ÉL OS BAUTIZARÁ EN EL ESPÍRITU SANTO
El Espíritu Santo es la intimidad personal de Jesús. Es su Espíritu. Cristo, que estuvo presente en Palestina gracias a su corporalidad, está ahora presente espiritualmente en los cristianos de manera vivificante. Y este es el mayor y más glorioso misterio de la Iglesia. Cristo dijo a sus discípulos: “Os conviene que yo me vaya, de lo contrario no vendrá a vosotros el Consolador; pero si me voy os lo enviaré” (Jn 16.7). El cristiano debe abrirse a este nuevo modo de presencia que radica dentro de su intimidad personal, dentro de él mismo. “Quien no tiene el Espíritu de Cristo, ese tal no le pertenece” (R 8,9). “El que se une al Señor se hace un solo Espíritu con él” (1 Cor 6,17). La madurez plena del hombre no es el instinto, ni siquiera su racionalidad, sino el hecho de estar iluminado y conducido por el Espíritu. Acontece cuando se imprime en sus actos y en su vida una modalidad verdaderamente divina. Cuando ama con el amor que Dios mismo ha depositado en su corazón. Cuando ve con los ojos del corazón. En la vida cristiana hay una etapa inicial en la que el hombre se mueve él mismo, actúa él, piensa y decide él. Pero hay también una nueva etapa en la que es Dios quien actúa en él.

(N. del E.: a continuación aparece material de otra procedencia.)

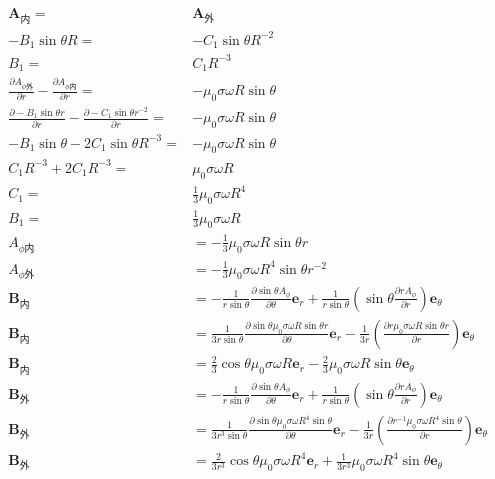 \begin{align*}
\boldsymbol{A}_{\text{内}}=&\boldsymbol{A}_{\text{外}}\\
-B_1\sin\theta R
=&-C_1\sin\theta R^{-2}\\
B_1
=&C_1R^{-3}\\
\frac{\partial A_{\phi\text{外}}}{\partial r}-\frac{\partial A_{\phi\text{内}}}{\partial r}=&-\mu_0\sigma\omega R\sin\theta\\
\frac{\partial -B_1\sin\theta r}{\partial r}-\frac{\partial -C_1\sin\theta r^{-2}}{\partial r}=&-\mu_0\sigma\omega R\sin\theta\\
-B_1\sin\theta  -2C_1\sin\theta R^{-3}=&-\mu_0\sigma\omega R\sin\theta\\
C_1R^{-3}+2C_1R^{-3}=&\mu_0\sigma\omega R\\
C_1=&\frac{1}{3}\mu_0\sigma\omega R^4\\
B_1=&\frac{1}{3}\mu_0\sigma\omega R\\
A_{\phi\text{内}}
&=-\frac{1}{3}\mu_0\sigma\omega R\sin\theta r\\
A_{\phi\text{外}}
&=-\frac{1}{3}\mu_0\sigma\omega R^4\sin\theta r^{-2}\\
\boldsymbol{B}_{\text{内}}&=-\frac{1}{r\sin\theta}
\frac{\partial\sin\theta  A_{\phi}}{\partial \theta}\boldsymbol{e}_r
+\frac{1}{r\sin\theta }\left(\sin\theta\frac{\partial r A_{\phi}}{\partial r}
\right)\boldsymbol{e}_\theta\\
\boldsymbol{B}_{\text{内}}&=\frac{1}{3r\sin\theta}
\frac{\partial\sin\theta  \mu_0\sigma\omega R\sin\theta r}{\partial \theta}\boldsymbol{e}_r
-\frac{1}{3r }\left(\frac{\partial r \mu_0\sigma\omega R\sin\theta r}{\partial r}
\right)\boldsymbol{e}_\theta\\
\boldsymbol{B}_{\text{内}}&=\frac{2}{3}
\cos\theta  \mu_0\sigma\omega R \boldsymbol{e}_r
-\frac{2}{3 } \mu_0\sigma\omega R\sin\theta 
\boldsymbol{e}_\theta\\
\boldsymbol{B}_{\text{外}}&=-\frac{1}{r\sin\theta}
\frac{\partial\sin\theta  A_{\phi}}{\partial \theta}\boldsymbol{e}_r
+\frac{1}{r\sin\theta }\left(\sin\theta\frac{\partial r A_{\phi}}{\partial r}
\right)\boldsymbol{e}_\theta\\
\boldsymbol{B}_{\text{外}}&=\frac{1}{3r^3\sin\theta}
\frac{\partial\sin\theta  \mu_0\sigma\omega R^4\sin\theta }{\partial \theta}\boldsymbol{e}_r
-\frac{1}{3r }\left(\frac{\partial  r^{-1}\mu_0\sigma\omega R^4\sin\theta }{\partial r}
\right)\boldsymbol{e}_\theta\\
\boldsymbol{B}_{\text{外}}&=\frac{2}{3r^3}
\cos\theta  \mu_0\sigma\omega R^4 \boldsymbol{e}_r
+\frac{1}{3 r^3} \mu_0\sigma\omega R^4\sin\theta 
\boldsymbol{e}_\theta
\end{align*}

Es algo que se realiza en el creyente, pero no por el creyente, sino por Dios directamente. El hombre no piensa, es iluminado. No se mueve, es movido y conducido. El creyente vive en una situación de adhesión plena y exultante con Dios que aparece en todo momento como actor y autor. Entonces la vida se hace luz, amor, sintonía, conducción, paz, solidaridad. Esto es lo que implica estar bautizado o sumergido en el Espíritu Santo.